Marital and Relationship Counseling

 

Several CPC staff members specialize in providing counseling services for those who are experiencing distress in their relationship.

Often this distress is experienced through miscommunication, feelings of distance or emptiness, feelings of discouragement or anger, or loss of interest in being close or enjoying time spent together. The source of dissatisfaction may be the result of a specific problem or an accumulation of hurt or frustration through the years.

The initial focus of relationship counseling is to assist the participants in identifying the events or patterns which contribute to the conflict or distance they are experiencing. Next, the emphasis is on developing more constructive ways to address concerns and develop skills to establish new, more satisfying patterns. This may involve learning new communication patterns, how to navigate conflict more constructively, how to make peace with past hurts, and acquiring tools to develop a stronger foundation for friendship, a better working relationship and intimacy. The final stage of relationship counseling involves developing a plan to maintain the new direction and effectively manage future conflicts and stresses.

In some cases, one or both parties may decide that reconciliation is not possible and seek assistance to deal constructively with the various challenges partners face in navigating the dissolution of their relationship. When this occurs in a marriage, divorce has a real impact on all involved, and we seek to provide assistance in minimizing its impact and in facilitating the recovery process.

In addition, CPC staff participate as speakers in Second Presbyterian Church’s Divorce Recovery Program.

The emphasis in relationship counseling is different than in traditional psychotherapy. In traditional counseling, the focus is on the individual who seeks counseling services, to assist them in resolving particular concerns.

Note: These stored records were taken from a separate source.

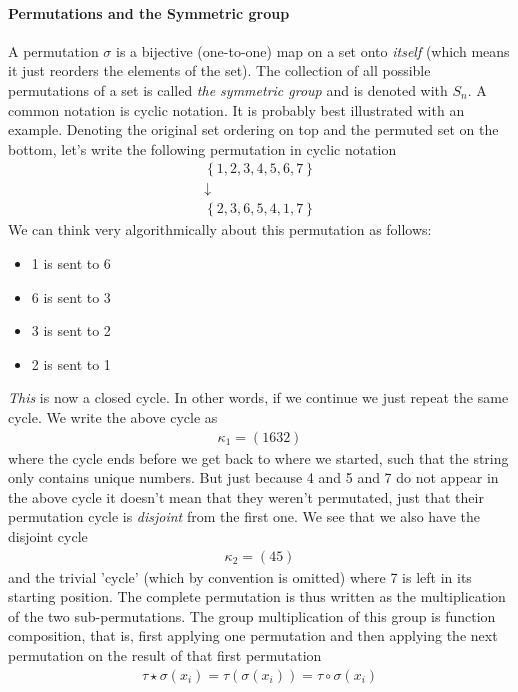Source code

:\paragraph{Permutations and the Symmetric group}
A permutation \(\sigma\) is a bijective (one-to-one) map on a set onto \textit{itself} (which means it just reorders the elements of the set). The collection of all possible permutations of a set is called \textit{the symmetric group} and is denoted with \(S_n\). A common notation is cyclic notation. It is probably best illustrated with an example. Denoting the original set ordering on top and the permuted set on the bottom, let's write the following permutation in cyclic notation\begin{gather*}
    \left\{ 1, 2, 3, 4, 5, 6, 7 \right\} \\
    \downarrow\\
    \left\{ 2, 3, 6, 5, 4, 1, 7\right\}
\end{gather*}  
We can think very algorithmically about this permutation as follows:
\begin{itemize}
    \item 1 is sent to 6
    \item 6 is sent to 3
    \item 3 is sent to 2
    \item 2 is sent to 1
\end{itemize}
\textit{This} is now a closed cycle. In other words, if we continue we just repeat the same cycle. We write the above cycle as \begin{align*}
    \kappa _1 = (1632)
\end{align*}
where the cycle ends before we get back to where we started, such that the string only contains unique numbers. But just because 4 and 5 and 7 do not appear in the above cycle it doesn't mean that they weren't permutated, just that their permutation cycle is \textit{disjoint} from the first one. We see that we also have the disjoint cycle \begin{align*}
    \kappa _2 = (45)
\end{align*}
and the trivial 'cycle' (which by convention is omitted) where 7 is left in its starting position. The complete permutation is thus written as the multiplication of the two sub-permutations. The group multiplication of this group is function composition, that is, first applying one permutation and then applying the next permutation on the result of that first permutation\begin{align*}
    \tau \star \sigma (x_i) = \tau (\sigma (x_i)) = \tau \circ \sigma (x_i)
\end{align*}
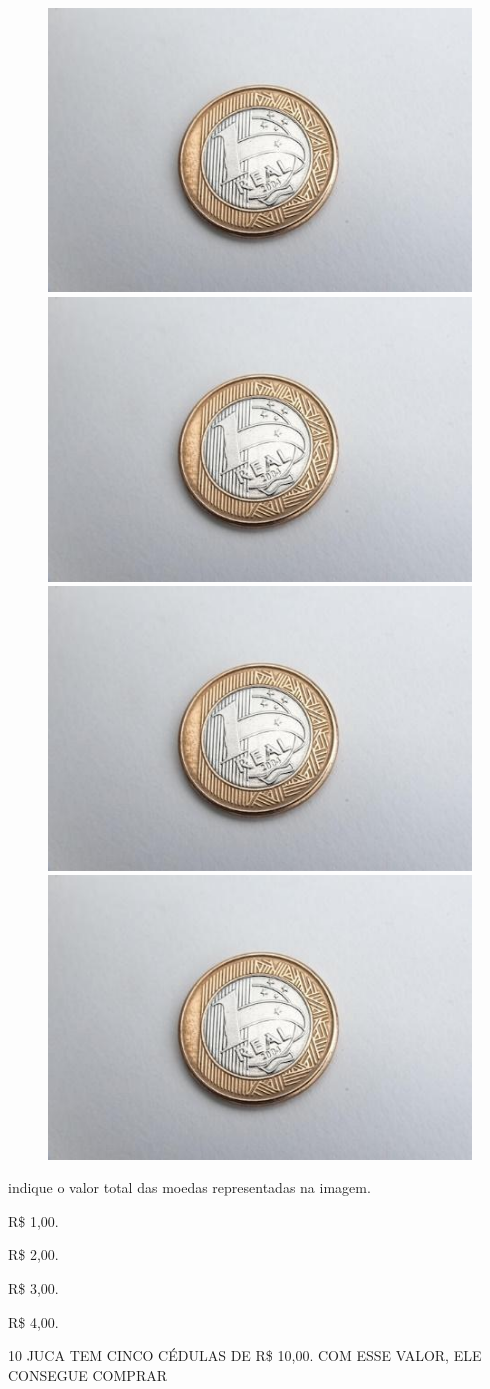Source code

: 
\begin{figure}[htpb!]
\centering
\includegraphics[width=.2\textwidth]{media/image60.jpg}
\includegraphics[width=.2\textwidth]{media/image60.jpg}
\includegraphics[width=.2\textwidth]{media/image60.jpg}
\includegraphics[width=.2\textwidth]{media/image60.jpg}
\end{figure}

indique o valor total das moedas representadas na imagem.

\begin{escolha}
\item R\$ 1,00.

\item R\$ 2,00.

\item R\$ 3,00.

\item R\$ 4,00.
\end{escolha}




\num{10} JUCA TEM CINCO CÉDULAS DE R\$ 10,00. COM ESSE VALOR, ELE CONSEGUE COMPRAR

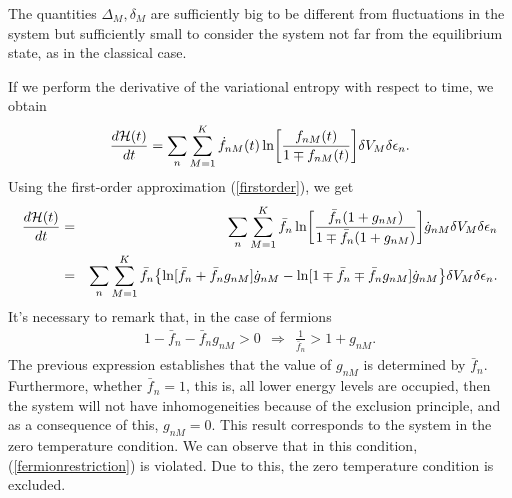   The quantities $\Delta_M,\delta_M$ are sufficiently big to be different from
fluctuations in the system but sufficiently small to consider the system not
far from the equilibrium state, as in the classical case. 

If we perform the derivative of the variational entropy with respect to time,
we obtain
%
\begin{equation}
   \frac{d \mathcal{H} (t)}{dt}= \sum_n \sum_{M=1}^{K} \dot{f}_{nM}(t)\ln \left[ \frac{f_{nM}(t)}{1\mp f_{nM}(t)} \right] \de V_M \delta \epsilon_n.\label{deltaH}
\end{equation}
%
Using the first-order approximation (\ref{firstorder}), we get
%
\begin{eqnarray}
    \frac{d\mathcal{H} (t)}{dt}&=&\sum_n \sum_{M=1}^{K} \bar{f}_{n}\ln \left[ \frac{\bar{f}_{n}(1+g_{nM})}{1\mp \bar{f}_{n} (1+ g_{nM})} \right]\dot{g}_{nM} \de V_M\delta \epsilon_n \nonumber \\
    &=&\sum_n \sum_{M=1}^{K} \bar{f}_n \left \{ \ln [\bar{f}_n+\bar{f}_n g_{nM}]\dot{g}_{nM}-\ln [1\mp\bar{f}_n\mp\bar{f}_n g_{nM}]\dot{g}_{nM}  \right \}\de V_M \delta \epsilon_n.\nonumber \\
    \label{cambioH1}
\end{eqnarray}
%
It's necessary to remark that, in the case of fermions
%
\begin{eqnarray}
   1-\bar f_n -\bar f_n g_{nM}>0 \ \ \Rightarrow \ \ \frac{1}{\bar f_n}>1+g_{nM}. \label{fermionrestriction}
\end{eqnarray}
%
The previous expression establishes that the value of $g_{nM}$ is determined by
$\bar f_n$. Furthermore, whether $\bar f_{n}=1$, this is, all lower energy
levels are occupied, then the system will not have inhomogeneities because of
the exclusion principle, and as a consequence of this,  $g_{nM}=0$. This result
corresponds to the system in the zero temperature condition. We can observe
that in this condition, (\ref{fermionrestriction}) is violated. Due to this,
the zero temperature condition is excluded.


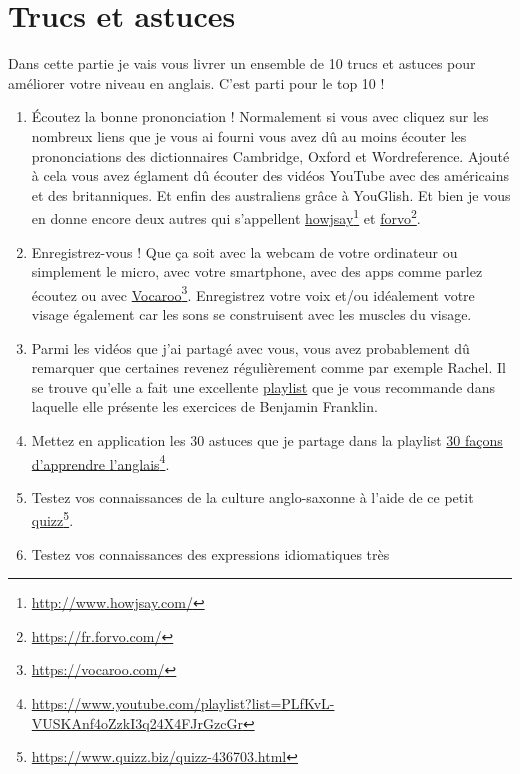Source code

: \chapter{Trucs et astuces}

Dans cette partie je vais vous livrer un ensemble de 10 trucs et astuces
pour améliorer votre niveau en anglais. C'est parti pour le top 10 !

\begin{enumerate}
  \item \'Ecoutez la bonne prononciation ! Normalement si vous avec
  cliquez sur les nombreux liens que je vous ai fourni vous avez dû au
  moins écouter les prononciations des dictionnaires Cambridge, Oxford
  et Wordreference. Ajouté à cela vous avez églament dû écouter des
  vidéos YouTube avec des américains et des britanniques. Et enfin des
  australiens grâce à YouGlish. Et bien je vous en donne encore deux autres qui
  s'appellent \href{http://www.howjsay.com/}{howjsay}\footnote{\url{http://www.howjsay.com/}}
  et \href{https://fr.forvo.com/}{forvo}\footnote{\url{https://fr.forvo.com/}}.
  \item Enregistrez-vous ! Que ça soit avec la webcam de votre
  ordinateur ou simplement le micro, avec votre smartphone, avec des
  apps comme parlez écoutez ou avec
  \href{https://vocaroo.com/}{Vocaroo}\footnote{\url{https://vocaroo.com/}}.
  Enregistrez votre voix et/ou idéalement votre visage également car
  les sons se construisent avec les muscles du visage.
  \item Parmi les vidéos que j'ai partagé avec vous, vous avez
    probablement dû remarquer que certaines revenez régulièrement
    comme par exemple Rachel. Il se trouve qu'elle a fait une
    excellente
    \href{https://www.youtube.com/playlist?list=PL27A5D7DE7D02373A}{playlist}
    que je vous recommande dans laquelle elle présente les exercices
    de Benjamin Franklin.
  \item Mettez en application les 30 astuces que je partage dans la
    playlist \href{https://www.youtube.com/playlist?list=PLfKvL-VUSKAnf4oZzkI3q24X4FJrGzcGr}{30 façons d'apprendre l'anglais}\footnote{\url{https://www.youtube.com/playlist?list=PLfKvL-VUSKAnf4oZzkI3q24X4FJrGzcGr}}.
  \item Testez vos connaissances de la culture anglo-saxonne à l'aide
    de ce petit \href{https://www.quizz.biz/quizz-436703.html}{quizz}\footnote{\url{https://www.quizz.biz/quizz-436703.html}}.
  \item Testez vos connaissances des expressions idiomatiques très

\end{enumerate}
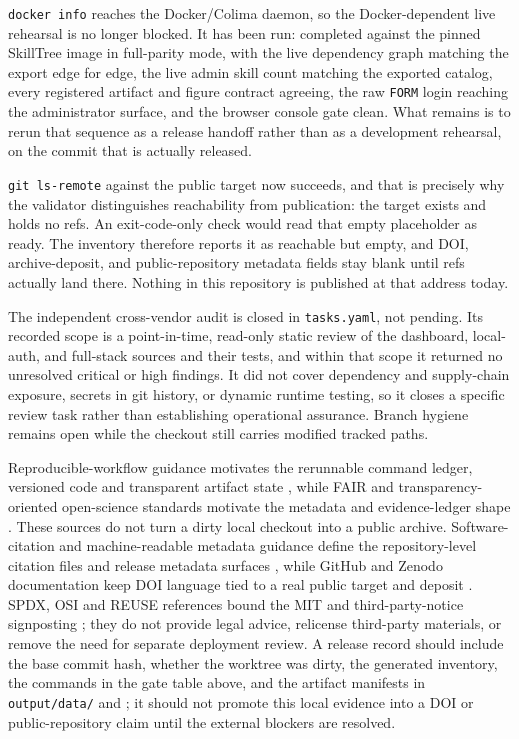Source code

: \documentclass[
  english,
]{article}
\begin{document}
\texttt{docker\ info} reaches the Docker/Colima daemon, so the
Docker-dependent live rehearsal is no longer blocked. It has been run:
 completed
against the pinned SkillTree image in full-parity mode, with the live
dependency graph matching the export edge for edge, the live admin skill
count matching the exported catalog, every registered artifact and
figure contract agreeing, the raw \texttt{FORM} login reaching the
administrator surface, and the browser console gate clean. What remains
is to rerun that sequence as a release handoff rather than as a
development rehearsal, on the commit that is actually released.

\texttt{git\ ls-remote} against the public
 target now
succeeds, and that is precisely why the validator distinguishes
reachability from publication: the target exists and holds no refs. An
exit-code-only check would read that empty placeholder as ready. The
inventory therefore reports it as reachable but empty, and DOI,
archive-deposit, and public-repository metadata fields stay blank until
refs actually land there. Nothing in this repository is published at
that address today.

The independent cross-vendor audit is closed in \texttt{tasks.yaml}, not
pending. Its recorded scope is a point-in-time, read-only static review
of the dashboard, local-auth, and full-stack sources and their tests,
and within that scope it returned no unresolved critical or high
findings. It did not cover dependency and supply-chain exposure, secrets
in git history, or dynamic runtime testing, so it closes a specific
review task rather than establishing operational assurance. Branch
hygiene remains open while the checkout still carries modified tracked
paths.

Reproducible-workflow guidance motivates the rerunnable command ledger,
versioned code and transparent artifact state
\citep{sandve2013reproducible, wilson2014scientific_computing}, while
FAIR and transparency-oriented open-science standards motivate the
metadata and evidence-ledger shape
\citep{wilkinson2016fair, nosek2015top, munafo2017reproducible_science}.
These sources do not turn a dirty local checkout into a public archive.
Software-citation and machine-readable metadata guidance define the
repository-level citation files and release metadata surfaces
\citep{smith2016softwarecitation, citationfileformat2026, codemeta2026schema},
while GitHub and Zenodo documentation keep DOI language tied to a real
public target and deposit
\citep{github2026citingcontent, zenodo2026github}. SPDX, OSI and REUSE
references bound the MIT and third-party-notice signposting
\citep{spdx2026mit, opensourceinitiative2026mit, reuse2024spec}; they do
not provide legal advice, relicense third-party materials, or remove the
need for separate deployment review. A release record should include the
base commit hash, whether the worktree was dirty, the generated
inventory, the commands in the gate table above, and the artifact
manifests in \texttt{output/data/} and
; it should not promote this
local evidence into a DOI or public-repository claim until the external
blockers are resolved.
\end{document}
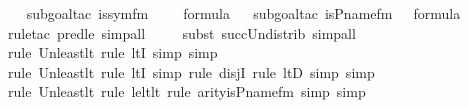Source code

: \begin{isabellebody}
\ \ \isamarkupfalse%
{\isacharparenleft}{\kern0pt}subgoal{\isacharunderscore}{\kern0pt}tac\ {\isachardoublequoteopen}is{\isacharunderscore}{\kern0pt}sym{\isacharunderscore}{\kern0pt}fm{\isacharparenleft}{\kern0pt}{}{\isacharcomma}{\kern0pt}\ {}{\isacharcomma}{\kern0pt}\ {}{\isacharcomma}{\kern0pt}\ {}{\isacharparenright}{\kern0pt}\ {\isasymin}\ formula{\isachardoublequoteclose}{\isacharparenright}{\kern0pt}\isanewline
\ \ \isamarkupfalse%
{\isacharparenleft}{\kern0pt}subgoal{\isacharunderscore}{\kern0pt}tac\ {\isachardoublequoteopen}is{\isacharunderscore}{\kern0pt}P{\isacharunderscore}{\kern0pt}name{\isacharunderscore}{\kern0pt}fm{\isacharparenleft}{\kern0pt}{}{\isacharcomma}{\kern0pt}\ {}{\isacharparenright}{\kern0pt}\ {\isasymin}\ formula{\isachardoublequoteclose}{\isacharparenright}{\kern0pt}\isanewline
\ \ \ \ \isamarkupfalse%
{\isacharparenleft}{\kern0pt}rule{\isacharunderscore}{\kern0pt}tac\ pred{\isacharunderscore}{\kern0pt}le{\isacharcomma}{\kern0pt}\ simp{\isacharunderscore}{\kern0pt}all{\isacharparenright}{\kern0pt}{\isacharplus}{\kern0pt}\isanewline
\ \ \ \ \isamarkupfalse%
{\isacharparenleft}{\kern0pt}subst\ succ{\isacharunderscore}{\kern0pt}Un{\isacharunderscore}{\kern0pt}distrib{\isacharcomma}{\kern0pt}\ simp{\isacharunderscore}{\kern0pt}all{\isacharparenright}{\kern0pt}{\isacharplus}{\kern0pt}\isanewline
\ \ \ \ \isamarkupfalse%
{\isacharparenleft}{\kern0pt}rule\ Un{\isacharunderscore}{\kern0pt}least{\isacharunderscore}{\kern0pt}lt{\isacharcomma}{\kern0pt}\ rule\ ltI{\isacharcomma}{\kern0pt}\ simp{\isacharcomma}{\kern0pt}\ simp{\isacharparenright}{\kern0pt}\isanewline
\ \ \ \ \ \isamarkupfalse%
{\isacharparenleft}{\kern0pt}rule\ Un{\isacharunderscore}{\kern0pt}least{\isacharunderscore}{\kern0pt}lt{\isacharcomma}{\kern0pt}\ rule\ ltI{\isacharcomma}{\kern0pt}\ simp{\isacharcomma}{\kern0pt}\ rule\ disjI{}{\isacharcomma}{\kern0pt}\ rule\ ltD{\isacharcomma}{\kern0pt}\ simp{\isacharcomma}{\kern0pt}\ simp{\isacharparenright}{\kern0pt}{\isacharplus}{\kern0pt}\isanewline
\ \ \ \ \ \isamarkupfalse%
{\isacharparenleft}{\kern0pt}rule\ Un{\isacharunderscore}{\kern0pt}least{\isacharunderscore}{\kern0pt}lt{\isacharcomma}{\kern0pt}\ rule\ le{\isacharunderscore}{\kern0pt}lt{\isacharunderscore}{\kern0pt}lt{\isacharcomma}{\kern0pt}\ rule\ arity{\isacharunderscore}{\kern0pt}is{\isacharunderscore}{\kern0pt}P{\isacharunderscore}{\kern0pt}name{\isacharunderscore}{\kern0pt}fm{\isacharcomma}{\kern0pt}\ simp{\isacharcomma}{\kern0pt}\ simp{\isacharparenright}{\kern0pt}\isanewline

\end{isabellebody}
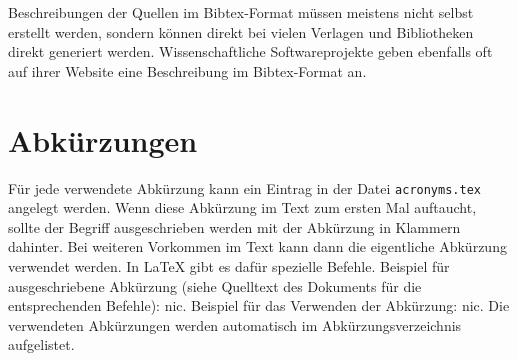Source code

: Beschreibungen der Quellen im Bibtex-Format müssen meistens nicht selbst erstellt werden, sondern können direkt bei vielen Verlagen und Bibliotheken direkt generiert werden. Wissenschaftliche Softwareprojekte geben ebenfalls oft auf ihrer Website eine Beschreibung im Bibtex-Format an.



\section{Abkürzungen}
Für jede verwendete Abkürzung kann ein Eintrag in der Datei \texttt{acronyms.tex} angelegt werden. Wenn diese Abkürzung im Text zum ersten Mal auftaucht, sollte der Begriff ausgeschrieben werden mit der Abkürzung in Klammern dahinter. Bei weiteren Vorkommen im Text kann dann die eigentliche Abkürzung verwendet werden. In \LaTeX{} gibt es dafür spezielle Befehle. Beispiel für ausgeschriebene Abkürzung (siehe Quelltext des Dokuments für die entsprechenden Befehle): \acrfull{nic}. Beispiel für das Verwenden der Abkürzung: \acrshort{nic}. Die verwendeten Abkürzungen werden automatisch im Abkürzungsverzeichnis aufgelistet.
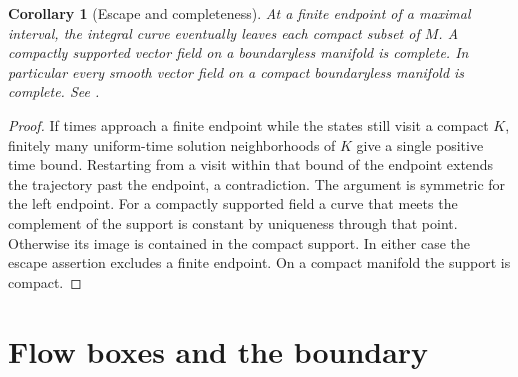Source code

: \documentclass[11pt,oneside,openany]{book}
\newtheorem{corollary}[theorem]{Corollary}
\theoremstyle{definition}
\theoremstyle{remark}
\begin{document}
\begin{corollary}[Escape and completeness]\label{p104:M06.04}
At a finite endpoint of a maximal interval, the integral curve eventually leaves each compact subset of \(M\). A compactly supported vector field on a boundaryless manifold is complete. In particular every smooth vector field on a compact boundaryless manifold is complete. See \cite[pp.\ 213--217]{lee}.
\end{corollary}
\begin{proof}
If times approach a finite endpoint while the states still visit a compact \(K\), finitely many uniform-time solution neighborhoods of \(K\) give a single positive time bound. Restarting from a visit within that bound of the endpoint extends the trajectory past the endpoint, a contradiction. The argument is symmetric for the left endpoint. For a compactly supported field a curve that meets the complement of the support is constant by uniqueness through that point. Otherwise its image is contained in the compact support. In either case the escape assertion excludes a finite endpoint. On a compact manifold the support is compact.
\end{proof}

\section{Flow boxes and the boundary}
\end{document}
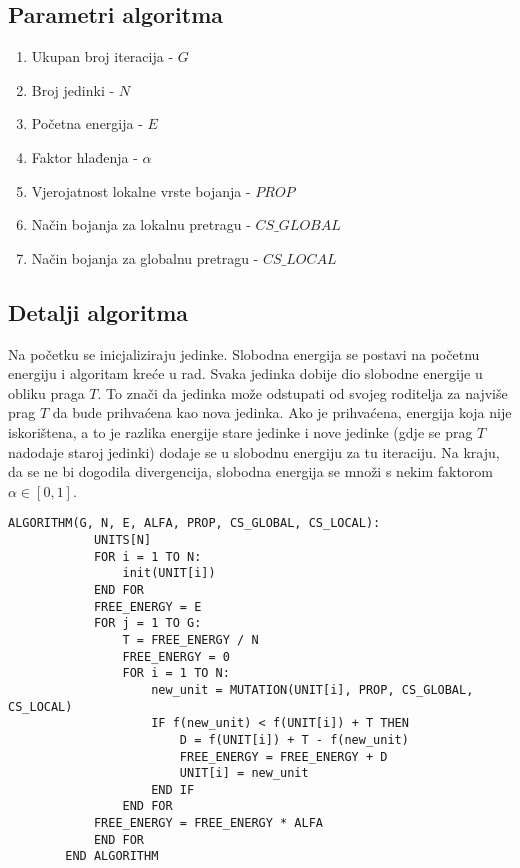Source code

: \documentclass[times, utf8, diplomski, numeric]{fer}
\begin{document}
\subsection{Parametri algoritma}

\begin{enumerate}
	\item Ukupan broj iteracija - $G$
	\item Broj jedinki - $N$
	\item Početna energija - $E$
	\item Faktor hlađenja - $\alpha$
	\item Vjerojatnost lokalne vrste bojanja - $PROP$
	\item Način bojanja za lokalnu pretragu - $CS\_GLOBAL$
	\item Način bojanja za globalnu pretragu - $CS\_LOCAL$
\end{enumerate}


\subsection{Detalji algoritma}

Na početku se inicjaliziraju jedinke. Slobodna energija se postavi na početnu energiju i algoritam kreće u rad. Svaka jedinka dobije dio slobodne energije u obliku praga $T$. To znači da jedinka može odstupati od svojeg roditelja za najviše prag $T$ da bude prihvaćena kao nova jedinka. Ako je prihvaćena, energija koja nije iskorištena, a to je razlika energije stare jedinke i nove jedinke (gdje se prag $T$ nadodaje staroj jedinki) dodaje se u slobodnu energiju za tu iteraciju. Na kraju, da se ne bi dogodila divergencija, slobodna energija se množi s nekim faktorom $\alpha \in [0,1]$.  

\begin{singlespace}
	\begin{lstlisting}[caption=Pseudok\^{o}d genetskog kaljenja]
		ALGORITHM(G, N, E, ALFA, PROP, CS_GLOBAL, CS_LOCAL):
			UNITS[N]
			FOR i = 1 TO N:
				init(UNIT[i])
			END FOR
			FREE_ENERGY = E
			FOR j = 1 TO G:
				T = FREE_ENERGY / N
				FREE_ENERGY = 0
				FOR i = 1 TO N:
					new_unit = MUTATION(UNIT[i], PROP, CS_GLOBAL, CS_LOCAL)
					IF f(new_unit) < f(UNIT[i]) + T THEN
						D = f(UNIT[i]) + T - f(new_unit)
						FREE_ENERGY = FREE_ENERGY + D
						UNIT[i] = new_unit
					END IF
				END FOR
			FREE_ENERGY = FREE_ENERGY * ALFA
			END FOR
		END ALGORITHM
	\end{lstlisting}
\end{singlespace}
\end{document}
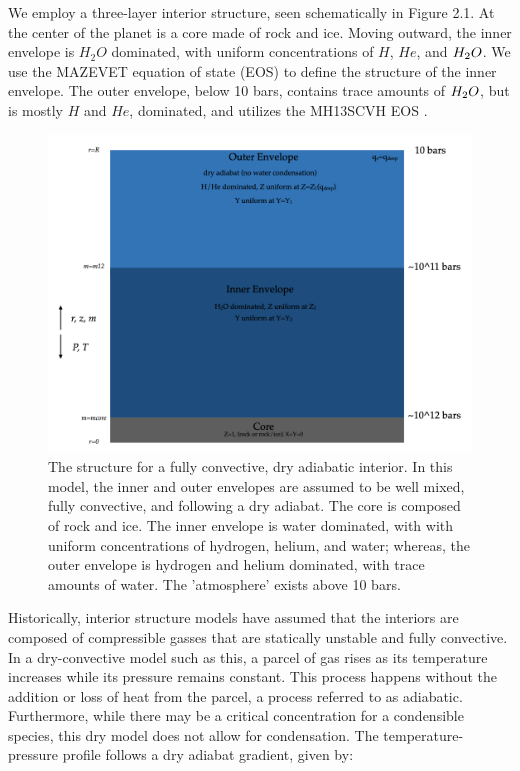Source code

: \documentclass[11pt]{ucscthesisbs}
\begin{document}
We employ a three-layer interior structure, seen schematically in Figure 2.1. At the center of the planet is a core made of rock and ice. Moving outward, the inner envelope is $H_{2}O$ dominated, with uniform concentrations of $H$, $He$, and $H_{\rm{2}}O$. We use the MAZEVET equation of state (EOS) \citep{mazevet_2019} to define the structure of the inner envelope. The outer envelope, below 10 bars, contains trace amounts of $H_{\rm{2}}O$, but is mostly $H$ and $He$, dominated, and utilizes the MH13SCVH EOS \citep{miguel_2018}. 

\begin{figure}[ht!]
 \centerline{
  \includegraphics[width=6.0in]{figures/structure_schematic_images/structure_schematic_images.001.png}
 }
\caption[A Standard Interior Structure Model]
{The structure for a fully convective, dry adiabatic interior. In this model, the inner and outer envelopes are assumed to be well mixed, fully convective, and following a dry adiabat. The core is composed of rock and ice. The inner envelope is water dominated, with with uniform concentrations of hydrogen, helium, and water; whereas, the outer envelope is hydrogen and helium dominated, with trace amounts of water. The 'atmosphere' exists above 10 bars.}
\label{fig:standard_dry_interior}
\end{figure}

Historically, interior structure models have assumed that the interiors are composed of compressible gasses that are statically unstable and fully convective. In a dry-convective model such as this, a parcel of gas rises as its temperature increases while its pressure remains constant. This process happens without the addition or loss of heat from the parcel, a process referred to as adiabatic. Furthermore, while there may be a critical concentration for a condensible species, this dry model does not allow for condensation. The temperature-pressure profile follows a dry adiabat gradient\citep{kippenhahn_2012}, given by:
\end{document}
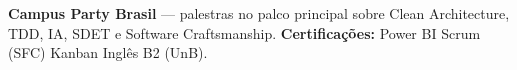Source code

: 
\medskip
{}
\textbf{Campus Party Brasil} — palestras no palco principal sobre Clean Architecture, TDD, IA, SDET e Software Craftsmanship.
\divider
\textbf{Certificações:} Power BI \textbullet{} Scrum (SFC) \textbullet{} Kanban \textbullet{} Inglês B2 (UnB).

When appropriate, a diagnosis is made (e.g. depression) and the services may be covered under the client’s insurance policy.

However, in relationship counseling, “the relationship is the client.” We believe that when couples seek marital or premarital counseling, or family members or work colleagues seek assistance to deal with conflict, it is the relationship that is in need of attention and repair. As a result, the initial assessment, and the direction of relationship counseling is very different than individual psychotherapy. In relationship counseling, the focus is not on the individual, but on assisting the participants to develop common goals and to learn skills to achieve these goals for a more solid and satisfying relationship.

Relationship Counseling Frequently Asked Questions

 

How does relationship counseling differ from other types of counseling?

Relationship counseling is considered a separate modality than other types of counseling at CPC. In relationship counseling, the client is the relationship, rather than either individual in the relationship. Because of this, the following is done differently:

  • There is one chart for the couple, rather than a chart with only one person’s name on it.

  • Both individuals sign all the consent forms in the chart.

  • If information is released from the chart, both individuals have to agree that the information be released, and have done so in writing.

  • The therapist is generally not going to see the individuals separately, unless it is planned that way for a short time, and each person gets the same consideration.

Can I use my insurance to pay for this service? If not, what is the cost?

Relationship counseling at CPC is self-pay only. Some information regarding this:

In order to bill an insurance company directly, we have to be able to give a mental health diagnosis. Such a diagnosis is given to an individual, not a couple. Although there is a diagnosis code that can be used for marital issues (V code) it is generally not reimbursable with insurance companies, (and can still only be given to an individual, not a couple).

A couple may choose to seek reimbursement from their insurance company for services as an out-of-network service. CPC can provide a superbill for the couple to use in this case. However, there will not be a mental health diagnosis, so chances are the insurance company will not reimburse.

Some couples may want to use their healthcare savings account – we can provide a superbill for this as well. It is usually not necessary to have a diagnosis to access funds from a healthcare savings account.

Even though one individual or the other may separately qualify for a mental health diagnosis, we would probably not be treating that diagnosis in couples’ counseling, so that diagnosis code cannot be used.

What Should We Expect in Relationship Counseling?

Relationship counseling is an active process. Your counselor will first collaborate with you to assess the factors that have led you to seek relationship counseling. The focus of counseling, and the guidance provided by your counselor, will be based on the goals you, as a couple, establish.

It is important for couples to come together unless otherwise directed. We ask that each individual fill out the Relationship Counseling Background Information Form and bring it with you to the first session.

In order to get the most out of your counseling sessions, it is important to do homework assignments between sessions, if assigned by the counselor. Working on a relationship in this way is a significant investment in time and finances – active participation results in maximum benefit.

How many sessions will I need? For how long a period will I need to come to counseling?

The answers to these questions depend greatly on each individual situation. An important aspect of the counseling process is periodic discussion between the couple and counselor to be certain that the identified goals are being achieved and to make agreements regarding the focus and length of therapy. It is not unusual for couples to schedule periodic “refresher sessions” once counseling has been completed in order to maintain gains made.